Jedes Jahr stehen alleine in Deutschland über 30.000 Unternehmer/-innen vor der bedeutsamen Frage der Unternehmensnachfolge. Millionen von Arbeitsplätzen in Familienunternehmen sind hiervon in den nächsten zehn Jahren betroffen.
Von Nils Koerber
Immer weniger Unternehmen können auf einen Generationswechsel innerhalb ihrer Familie zurückgreifen. Schätzungen gehen aktuell davon aus, dass nur noch rund 40 Prozent der bundesdeutschen Familienunternehmen eine interne Nachfolge von Alt auf Jung schaffen werden. Die verbleibenden circa 60 Prozent müssen extern in der Nachfolgefrage gelöst werden.
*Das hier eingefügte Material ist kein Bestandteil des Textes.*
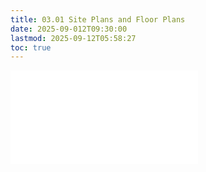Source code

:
 ```yaml
---
title: 03.01 Site Plans and Floor Plans
date: 2025-09-012T09:30:00
lastmod: 2025-09-12T05:58:27
toc: true
---
```


![Link to included file contents](../../../../sculpture/site-plans-and-floor-plans.md)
Wie gehen Entscheider bei einem anstehenden Generationswechsel eigentlich mit der Nachfolgeregelung um?
In den meisten Fällen steht dieser Prozess nur einmal im unternehmerischen Leben an und wird in der Komplexität und dem Zeitanspruch stark unterschätzt.
Für beide, dem „Gebenden“ und dem „Nehmenden“, stehen grundlegende persönliche Lebensfragen auf der Tagesordnung einer erfolgreichen Übergabe. Innerfamiliäre Nachfolgelösungen scheitern in der Regel nicht an steuerlichen, wirtschaftlichen oder juristischen Fragestellungen. Es sind die ungeklärten emotionalen Fragen in einer Familie, die Firmen sogar im Rahmen eines Wechsels – früher oder später – in existenzielle Nöte bringen können.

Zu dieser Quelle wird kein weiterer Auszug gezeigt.